Disclaimer: the paper is available
    on 
arxiv and was accepted for
    a spotlight presentation at NeurIPS 2021. The code is available
    on 
Github.
    
    
What is score-based generative modeling?
    
    
    In 
generative modeling we are interested into designing algorithms
    which transform a given distribution $p_{\mathrm{prior}}$ into a given data
    distribution $p_{\mathrm{data}}$. We have access to the data distribution
    only through samples. In the last years, generative modeling has become a
    classical task in machine learning and image processing. There is a flurry
    of frameworks which aim at solving this problem such as Energy-Based models,
    Generative Adversarial Networks, normalizing flows, Variational
    Auto-encoders or diffusion score-matching techniques. The latter has shown
    great promises in outperforming GANs in term of visual
    quality, 
[1] and can be recast as the discretization of
    some diffusion process and thus is also appealing from a mathematical point
    of view.
    
    
    Let us recall some of the basics concepts of score-based generative
    modeling, see
    also 
Yang Song
    blogpost for an introduction or the original
    papers 
[2,3].  If we have access to a
    (Ornstein-Ulhenbeck) diffusion $$ \mathrm{d} \mathbf{X}_t = -\alpha
    \mathbf{X}_t \mathrm{d} t + \sqrt{2} \mathrm{d} \mathbf{B}_t \ , \qquad
    \mathbf{X}_0 \sim p_{\mathrm{data}} \ ,$$ with $\alpha > 0$. The process
    $(\mathbf{X}_t)_{t \in [0,T]}$ is interpreted as a 
noising process,
    perturbing the data distribution $p_{\mathrm{data}}$. We denote
    $p_{\mathrm{prior}}$ the invariant distribution of the noising process, here
    $p_{\mathrm{prior}} = \mathcal{N}(0,1/\alpha)$. If $T > 0$ is large enough
    then the distribution of $\mathbf{X}_T$ is close to $p_{\mathrm{prior}}$ due
    to the ergodicity of the Ornstein-Ulhenbeck process. Then one can
    (approximately) sample from $p_{\mathrm{data}}$ by first sampling from
    $p_{\mathrm{prior}}$ and reversing the dynamics of $(\mathbf{X}_t)_{t \in
    [0,T]}$. Surprisingly this time-reversal operation leads to another
    diffusion process with explicit drift and diffusion
    matrix 
[4].  $$ \mathrm{d} \mathbf{Y}_t = \{\alpha
    \mathbf{Y}_t + 2 \nabla \log p_{T-t}(\mathbf{Y}_{t}) \}\mathrm{d} t +
    \sqrt{2} \mathrm{d} \mathbf{B}_t \ , \qquad \mathbf{Y}_0 \sim
    p_{\mathrm{prior}} \ ,$$ where $p_t$ is the density of $\mathbf{X}_t$. A
    generative model can be obtained using an Euler-Maruyama discretization of
    the previous diffusion process. We end up with the following Markov chain.

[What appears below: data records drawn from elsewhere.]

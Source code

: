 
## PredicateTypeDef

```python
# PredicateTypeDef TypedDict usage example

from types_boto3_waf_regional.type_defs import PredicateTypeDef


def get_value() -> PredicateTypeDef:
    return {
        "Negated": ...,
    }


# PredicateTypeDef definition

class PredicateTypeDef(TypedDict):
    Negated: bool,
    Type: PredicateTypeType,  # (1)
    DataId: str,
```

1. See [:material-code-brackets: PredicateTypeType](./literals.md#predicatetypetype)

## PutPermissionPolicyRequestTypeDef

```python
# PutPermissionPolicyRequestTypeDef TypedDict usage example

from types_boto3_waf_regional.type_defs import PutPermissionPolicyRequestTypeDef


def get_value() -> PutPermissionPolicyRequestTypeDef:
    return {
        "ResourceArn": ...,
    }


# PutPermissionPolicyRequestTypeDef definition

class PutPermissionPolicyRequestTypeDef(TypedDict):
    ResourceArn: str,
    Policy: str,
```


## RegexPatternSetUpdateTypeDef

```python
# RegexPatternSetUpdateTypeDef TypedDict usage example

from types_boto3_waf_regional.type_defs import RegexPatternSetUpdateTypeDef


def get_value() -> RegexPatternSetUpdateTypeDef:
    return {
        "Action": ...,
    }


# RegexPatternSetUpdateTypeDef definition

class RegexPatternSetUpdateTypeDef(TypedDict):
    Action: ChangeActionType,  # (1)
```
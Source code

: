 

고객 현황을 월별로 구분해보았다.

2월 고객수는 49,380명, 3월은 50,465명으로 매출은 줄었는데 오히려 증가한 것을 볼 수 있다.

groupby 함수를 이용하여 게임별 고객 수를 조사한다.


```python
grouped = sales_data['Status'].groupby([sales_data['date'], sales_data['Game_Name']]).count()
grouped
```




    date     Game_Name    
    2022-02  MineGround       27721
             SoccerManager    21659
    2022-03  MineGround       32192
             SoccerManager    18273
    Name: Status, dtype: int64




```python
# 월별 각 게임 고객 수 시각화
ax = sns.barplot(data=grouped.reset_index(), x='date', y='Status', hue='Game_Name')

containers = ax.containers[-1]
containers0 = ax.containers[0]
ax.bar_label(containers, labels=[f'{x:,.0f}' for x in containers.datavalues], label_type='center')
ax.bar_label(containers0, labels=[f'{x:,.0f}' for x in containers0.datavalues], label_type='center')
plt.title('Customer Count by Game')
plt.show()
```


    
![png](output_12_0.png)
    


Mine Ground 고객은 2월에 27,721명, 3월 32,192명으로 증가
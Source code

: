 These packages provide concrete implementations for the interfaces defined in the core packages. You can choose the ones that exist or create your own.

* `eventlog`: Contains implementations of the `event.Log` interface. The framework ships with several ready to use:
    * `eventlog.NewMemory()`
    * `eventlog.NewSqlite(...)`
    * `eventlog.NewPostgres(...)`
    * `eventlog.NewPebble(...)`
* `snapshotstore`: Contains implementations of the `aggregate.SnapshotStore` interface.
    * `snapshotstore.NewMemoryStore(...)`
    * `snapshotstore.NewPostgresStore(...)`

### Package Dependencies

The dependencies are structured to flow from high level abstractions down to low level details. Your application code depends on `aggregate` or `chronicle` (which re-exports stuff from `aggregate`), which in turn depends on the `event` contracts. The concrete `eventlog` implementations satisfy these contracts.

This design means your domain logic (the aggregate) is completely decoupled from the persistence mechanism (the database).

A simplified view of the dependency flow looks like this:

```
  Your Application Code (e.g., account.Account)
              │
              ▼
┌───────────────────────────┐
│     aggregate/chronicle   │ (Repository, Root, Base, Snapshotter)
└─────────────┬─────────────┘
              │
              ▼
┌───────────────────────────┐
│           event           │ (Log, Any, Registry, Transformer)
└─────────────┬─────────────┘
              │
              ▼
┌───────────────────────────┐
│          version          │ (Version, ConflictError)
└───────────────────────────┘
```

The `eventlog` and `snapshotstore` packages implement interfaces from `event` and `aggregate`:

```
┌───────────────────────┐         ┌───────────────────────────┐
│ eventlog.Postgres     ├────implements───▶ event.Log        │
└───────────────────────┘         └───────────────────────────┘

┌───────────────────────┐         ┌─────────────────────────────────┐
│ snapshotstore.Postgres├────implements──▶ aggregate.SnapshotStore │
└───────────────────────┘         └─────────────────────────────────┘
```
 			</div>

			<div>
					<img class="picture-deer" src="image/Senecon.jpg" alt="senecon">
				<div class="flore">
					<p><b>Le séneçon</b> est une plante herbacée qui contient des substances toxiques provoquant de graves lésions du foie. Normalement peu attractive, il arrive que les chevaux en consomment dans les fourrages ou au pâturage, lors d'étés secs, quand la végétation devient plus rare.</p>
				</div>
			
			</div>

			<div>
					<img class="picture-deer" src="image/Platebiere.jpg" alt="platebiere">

    $$ Y_{k+1}^\star = Y_k^\star + \gamma_{k+1} \{\alpha Y_k^\star + 2 \nabla
    \log p_{T- t_k}(Y_k^\star)\} + \sqrt{2 \gamma_{k+1}} \ ,$$ where
    $\{\gamma_{k+1}\}_{k=0}^{N-1}$ is a sequence of stepsizes and $t_k =
    \sum_{j=0}^{k-1} \gamma_{j+1}$.  The Markov chain $\{Y_k^\star\}_{k=0}^N$
    cannot be computed in practice because we do not have access to the
    logarithmic gradient (Stein score) $\nabla \log p_{t}$.  In score-based
    generative modeling techniques this score is approximated by a neural
    network $s_{\theta^\star}$ solving the following variational problem
    $$\theta^\star = \mathrm{argmin}_\theta \mathrm{E}[\| \mathbf{Z}/\sigma_t +
    s_{\theta}(\mathbf{X}_t) \|^2] \ \, $$ where we recall that solutions of the
    Ornstein-Ulhenbeck process can be written as $\mathbf{X}_t = m_t
    \mathbf{X}_0 + \sigma_t \mathbf{Z}$, with $\mathbf{Z} \sim
    \mathcal{N}(0,1)$, $m_t = \exp[-\alpha t]$ and $\sigma_t^2 = (1 - \exp[-2
    \alpha t])/\alpha$. The variational formulation for $s_{\theta^\star}$ can
    be obtained using the following formula $$ \nabla \log p_t (x) =
    \mathrm{E}[(m_t \mathbf{X}_0 - \mathbf{X}_t)/\sigma_t^2 | \mathbf{X}_t=x] =
    -\mathrm{E}[\mathbf{Z}/\sigma_t | \mathbf{X}_t=x] $$ Finally the generative
    model is given by the following Markov chain $$ Y_{k+1} = Y_k + \gamma_{k+1}
    \{\alpha Y_k + 2 s_{\theta^\star}(T- t_k, Y_k)\} + \sqrt{2 \gamma_{k+1}} \
    .$$ These ideas are at the core of every score-based generative modeling
    method.
    
    
    
 Image extracted
    from Yang Song
    blog. Generative model for  CelebA.
    
    One of the main limitation of score-based generative modeling is that they
    require a large number of step sizes so that the initial forward dynamics is
    close to the distribution $p_{\mathrm{prior}}$ and small enough stepsizes
    so that the neural network approximation holds.
    
    
 In the next paragraph we introduce our main contribution: 
Diffusion
    Schrödinger Bridge, a new algorithm which generalizes existing
    score-based methods allowing to significantly reduce the number of stepsizes
    needed in order to define score-based generative modeling. This contribution
    also removes the limitation for $p_{\mathrm{prior}}$ to be Gaussian and
    enables future applications in high-dimensional optimal transport.
    
    
    
What is a  Schrödinger Bridge?
    
    ⤴ Go back 
The Schrödinger Bridge (SB) problem is a classical problem appearing in
applied mathematics, optimal control and probability; see 
[5, 6,
7].  In the discrete-time setting, it takes the following (dynamic)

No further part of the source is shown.